A: Profit-taking typically rises after sharp price rallies when investors choose to lock in gains. On-chain metrics like Net Profit/Loss help identify these trends before broader market reversals occur.

Q: Why are companies adding Bitcoin to their balance sheets?
A: Corporations view Bitcoin as a long-term store of value and hedge against inflation and currency devaluation. Its fixed supply and decentralized nature make it an attractive alternative to traditional cash reserves.

Q: How do spot Bitcoin ETFs influence price?
A: Consistent ETF inflows signal strong institutional demand, often driving upward price pressure. Sustained buying through regulated products increases market legitimacy and accessibility.

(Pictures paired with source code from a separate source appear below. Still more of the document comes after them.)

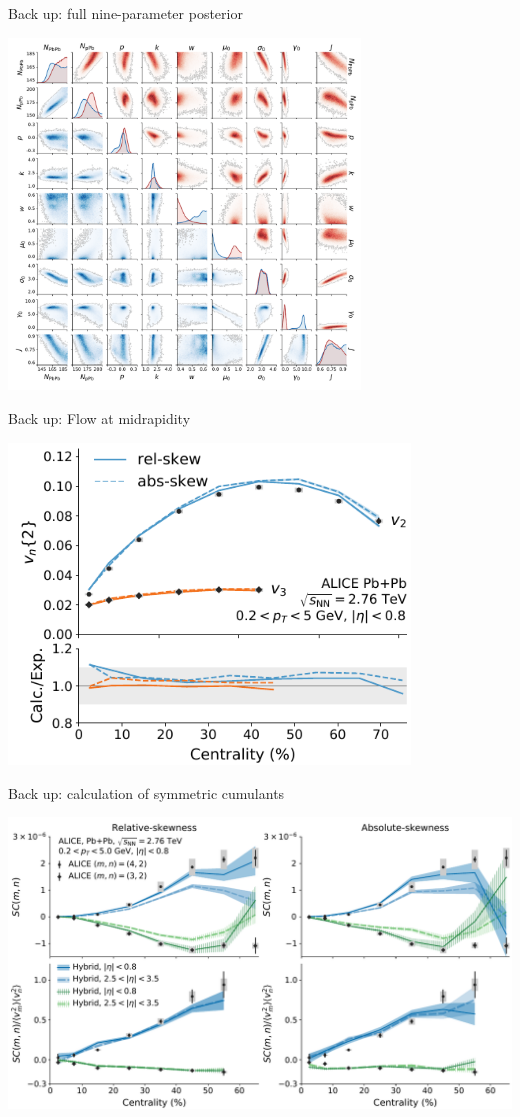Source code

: \documentclass[11pt]{beamer}
\begin{document}
\begin{frame}{Back up: full nine-parameter posterior}
\begin{center}
\includegraphics[width=0.7\textwidth]{posterior.pdf}
\end{center}
\end{frame}

\begin{frame}{Back up: Flow at midrapidity}
\begin{center}
\includegraphics[width=0.8\textwidth]{vn_cen.pdf}
\end{center}
\end{frame}

\begin{frame}{Back up: calculation of symmetric cumulants}
\begin{center}
\includegraphics[width=\textwidth]{smn.pdf}
\end{center}
\end{frame}
\end{document}
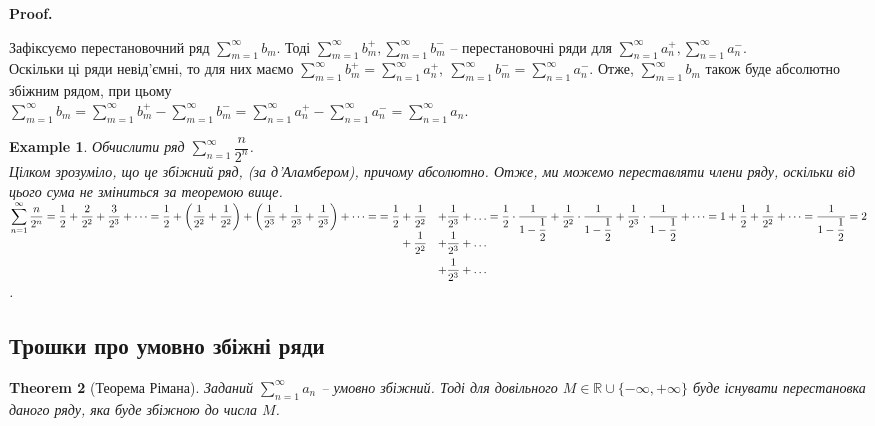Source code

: \documentclass[a4paper, 10pt]{article}
\makeatletter
\def\huge{\displaystyle}
\theoremstyle{theoremdd}
\newtheorem{theorem}{Theorem}[subsection]
\theoremstyle{theoremdd}
\theoremstyle{theoremdd}
\theoremstyle{theoremdd}
\theoremstyle{theoremdd}
\newtheorem{example}[theorem]{Example}
\theoremstyle{theoremdd}
\theoremstyle{theoremdd}
\theoremstyle{theoremdd}
\theoremstyle{theoremdd}
\renewenvironment{proof}[1][Proof.\\]{\par
\pushQED{\hfill \qed}%
\normalfont \topsep6\p@\@plus6\p@\relax
\trivlist
\item\relax
{\bfseries
#1\@addpunct{.}}\hspace\labelsep\ignorespaces
}{%
\popQED\endtrivlist\@endpefalse
}
\makeatother
\begin{document}
\begin{proof}
Зафіксуємо перестановочний ряд $\displaystyle\sum_{m=1}^\infty b_m$. Тоді $\displaystyle\sum_{m=1}^\infty b_m^+, \sum_{m=1}^\infty b_m^-$ -- перестановочні ряди для $\displaystyle\sum_{n=1}^\infty a_n^+,\sum_{n=1}^\infty a_n^-$.\\
Оскільки ці ряди невід'ємні, то для них маємо $\displaystyle\sum_{m=1}^\infty b_m^+ = \sum_{n=1}^\infty a_n^+,\ \sum_{m=1}^\infty b_m^- = \sum_{n=1}^\infty a_n^-$. Отже, $\displaystyle\sum_{m=1}^\infty b_m$ також буде абсолютно збіжним рядом, при цьому\\
$\displaystyle\sum_{m=1}^\infty b_m = \sum_{m=1}^\infty b_m^+ - \sum_{m=1}^\infty b_m^- = \sum_{n=1}^\infty a_n^+ - \sum_{n=1}^\infty a_n^- = \sum_{n=1}^\infty a_n$.
\end{proof}

\begin{example}
Обчислити ряд $\displaystyle\sum_{n=1}^\infty \dfrac{n}{2^n}$.\\
Цілком зрозуміло, що це збіжний ряд, (за д'Аламбером), причому абсолютно. Отже, ми можемо переставляти члени ряду, оскільки від цього сума не зміниться за теоремою вище.\\
$\displaystyle\sum_{n=1}^\infty \dfrac{n}{2^n} = \dfrac{1}{2} + \dfrac{2}{2^2} + \dfrac{3}{2^3} + \dots = \dfrac{1}{2} + \left( \dfrac{1}{2^2} + \dfrac{1}{2^2} \right) + \left( \dfrac{1}{2^3} + \dfrac{1}{2^3} + \dfrac{1}{2^3} \right) + \dots = \\
\begin{aligned}[t]
= \dfrac{1}{2} & + \dfrac{1}{2^2} & + \dfrac{1}{2^3} + \dots \\
& + \dfrac{1}{2^2} & + \dfrac{1}{2^3} + \dots \\
& & + \dfrac{1}{2^3} + \dots
\end{aligned} \\
 = \dfrac{1}{2} \cdot \dfrac{1}{1-\dfrac{1}{2}} + \dfrac{1}{2^2} \cdot \dfrac{1}{1-\dfrac{1}{2}} + \dfrac{1}{2^3} \cdot \dfrac{1}{1-\dfrac{1}{2}} + \dots = 1 + \dfrac{1}{2} + \dfrac{1}{2^2} + \dots = \dfrac{1}{1-\dfrac{1}{2}} = 2$.
\end{example}

\subsection{Трошки про умовно збіжні ряди}
\begin{theorem}[Теорема Рімана]
Заданий $\huge \sum_{n=1}^\infty a_n$ -- умовно збіжний. Тоді для довільного $M \in \mathbb{R} \cup \{-\infty, +\infty\}$ буде існувати перестановка даного ряду, яка буде збіжною до числа $M$.
\end{theorem}
\end{document}
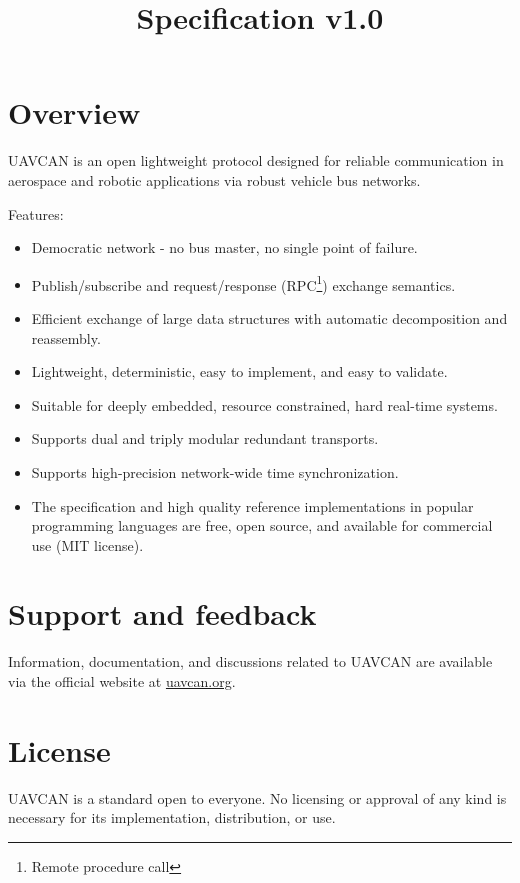 \documentclass{uavcandoc}
\title{Specification v1.0}
\begin{document}
\frontmatter

\begin{titlepage}

\section*{Overview}

UAVCAN is an open lightweight protocol designed for reliable communication in aerospace and robotic applications via
robust vehicle bus networks.

Features:

\begin{itemize}
    \item Democratic network - no bus master, no single point of failure.
    \item Publish/subscribe and request/response (RPC\footnote{Remote procedure call}) exchange semantics.
    \item Efficient exchange of large data structures with automatic decomposition and reassembly.
    \item Lightweight, deterministic, easy to implement, and easy to validate.
    \item Suitable for deeply embedded, resource constrained, hard real-time systems.
    \item Supports dual and triply modular redundant transports.
    \item Supports high-precision network-wide time synchronization.
    \item The specification and high quality reference implementations in popular programming languages are free,
    open source, and available for commercial use (MIT license).
\end{itemize}

\BeginRightColumn

\section*{Support and feedback}

Information, documentation, and discussions related to UAVCAN are available via the official website at
\href{http://uavcan.org}{uavcan.org}.

\section*{License}

UAVCAN is a standard open to everyone.
No licensing or approval of any kind is necessary for its implementation, distribution, or use.


\end{titlepage}
\end{document}
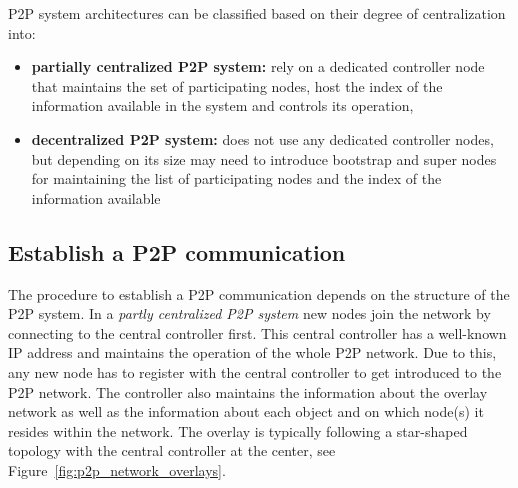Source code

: \gls{P2P} system architectures can be classified based on their degree of centralization into: \@

\begin{itemize}
	\item \textbf{partially centralized \gls{P2P} system:} rely on a dedicated controller node that maintains the set of participating nodes, host the index of the information available in the system and controls its operation,
	\item \textbf{decentralized \gls{P2P} system:} does not use any dedicated controller nodes, but depending on its size may need to introduce bootstrap and super nodes for maintaining the list of participating nodes and the index of the information available
\end{itemize}


\subsection{Establish a \gls{P2P} communication}
\label{sec:p2p_start_communication}

The procedure to establish a \gls{P2P} communication depends on the structure of the \gls{P2P} system. In a \emph{partly centralized \gls{P2P} system} new nodes join the network by connecting to the central controller first. This central controller has a well-known \gls{IP} address and maintains the operation of the whole \gls{P2P} network. Due to this, any new node has to register with the central controller to get introduced to the \gls{P2P} network. The controller also maintains the information about the overlay network as well as the information about each object and on which node(s) it resides within the network. The overlay is typically following a star-shaped topology with the central controller at the center, see Figure~\ref{fig:p2p_network_overlays}. \\

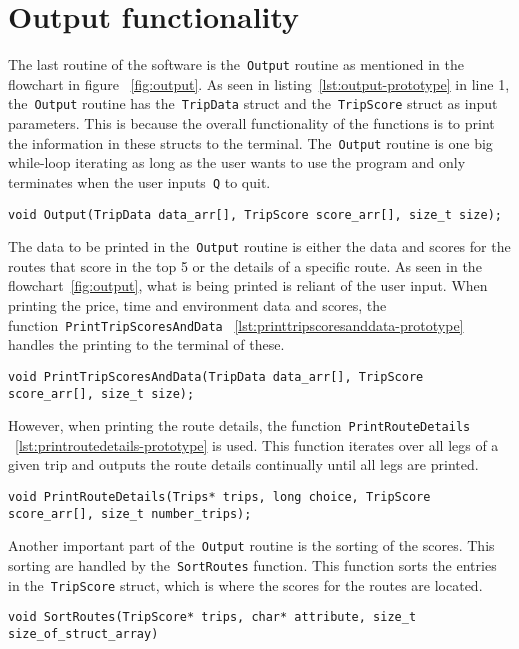 \section{Output functionality}\label{sec:output-functionality}

The last routine of the software is the~\texttt{Output} routine as mentioned in the flowchart in figure
~\ref{fig:output}.
As seen in listing~\ref{lst:output-prototype} in line 1, the~\texttt{Output} routine has the~\texttt{TripData} struct
and the~\texttt{TripScore} struct as input parameters.
This is because the overall functionality of the functions is to print the information in these structs to the terminal.
The~\texttt{Output} routine is one big while-loop iterating as long as the user wants to use the program and only
terminates when the user inputs~\texttt{Q} to quit.

\begin{lstlisting}[caption={Function prototype for~\texttt{Output}}, label={lst:output-prototype}, captionpos=b]
void Output(TripData data_arr[], TripScore score_arr[], size_t size);
\end{lstlisting}

The data to be printed in the~\texttt{Output} routine is either the data and scores for the routes that score in the top
5 or the details of a specific route.
As seen in the flowchart~\ref{fig:output}, what is being printed is reliant of the user input.
When printing the price, time and environment data and scores, the function~\texttt{PrintTripScoresAndData}
~\ref{lst:printtripscoresanddata-prototype} handles the printing to the terminal of these.

\begin{lstlisting}[caption={Function prototype for~\texttt{PrintTripScoresAndData}},
    label={lst:printtripscoresanddata-prototype}, captionpos=b]
void PrintTripScoresAndData(TripData data_arr[], TripScore score_arr[], size_t size);
\end{lstlisting}

However, when printing the route details, the function~\texttt{PrintRouteDetails}
~\ref{lst:printroutedetails-prototype} is used.
This function iterates over all legs of a given trip and outputs the route details continually until all legs are
printed.

\begin{lstlisting}[caption={Function prototype for~\texttt{PrintRouteDetails}},
    label={lst:printroutedetails-prototype}, captionpos=b]
void PrintRouteDetails(Trips* trips, long choice, TripScore score_arr[], size_t number_trips);
\end{lstlisting}

Another important part of the~\texttt{Output} routine is the sorting of the scores.
This sorting are handled by the~\texttt{SortRoutes} function.
This function sorts the entries in the~\texttt{TripScore} struct, which is where the scores for the routes are located.

\begin{lstlisting}[caption={Function prototype for~\texttt{SortRoutes}}, label={lst:sortroutes-prototype},
    captionpos=b]
void SortRoutes(TripScore* trips, char* attribute, size_t size_of_struct_array)
\end{lstlisting}
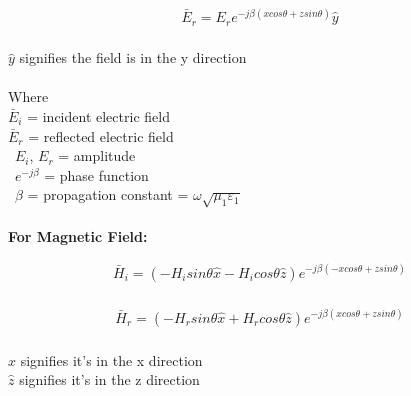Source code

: \\ \begin{align}
\bar{E}_r =E_r  e^{-j\beta ( xcos\theta + zsin\theta)} \hat{y}
\end{align}  
\\ $\hat{y}$ signifies the field is in the y direction
\\\\ Where
\\ $\bar{E}_i$ = incident electric field
\\ $\bar{E}_r$ = reflected electric field
\\\ $E_i$, $E_r$ = amplitude
\\\ $e^{-j\beta}$ = phase function
\\\ $\beta$ = propagation constant = $\omega \sqrt{\mu_1\varepsilon_1}$ \\\\


\textbf{For Magnetic Field:}
 
\begin{align}
\bar{H}_i = (-H_i sin\theta \hat{x} - H_i cos\theta \hat{z}) e ^{-j\beta( -xcos\theta + zsin\theta)}
\end{align}
\\ \begin{align}
\bar{H}_r = (-H_r sin\theta \hat{x} + H_r cos\theta \hat{z}) e ^{-j\beta( xcos\theta + zsin\theta)}
\end{align}
\\ $\hat{x}$ signifies it's in the x direction  
\\ $\hat{z}$ signifies it's in the z direction\\\\

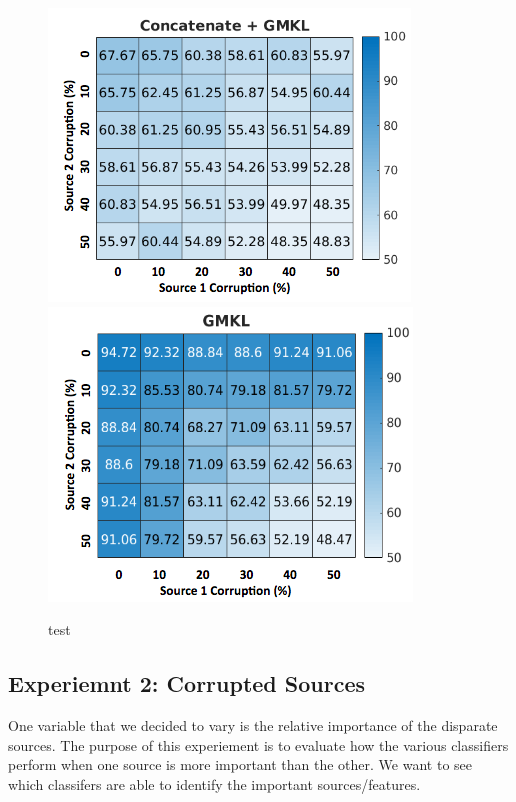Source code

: \documentclass{article}
\begin{document}
\begin{figure}[h]
\includegraphics[scale=0.6]{experimentpic2.png}
\includegraphics[scale=0.6]{experimentpic3.png}
\caption{test}
\end{figure}









\subsection{Experiemnt 2: Corrupted Sources}

One variable that we decided to vary is the relative importance of the disparate sources. The purpose of this experiement is to evaluate how the various classifiers perform when one source is more important than the other. We want to see which classifers are able to identify the important sources/features.
\end{document}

Q: Can Bitcoin rebound despite macroeconomic headwinds?
A: Yes. While macro conditions affect short-term sentiment, Bitcoin often decouples during periods of high institutional accumulation or geopolitical stress, driven by its scarcity and digital gold narrative.

Q: What does RSI tell us about Bitcoin’s price trend?
A: RSI measures momentum. A reading above 70 suggests overbought conditions; below 30 indicates oversold levels. At 54, Bitcoin is near neutral—neither overextended nor primed for reversal.

Q: Is $120,000 a realistic target for Bitcoin?
A: Given current ETF inflows, corporate adoption, and historical post-halving cycles, $120,000 is within reach if bullish momentum returns and macro risks subside.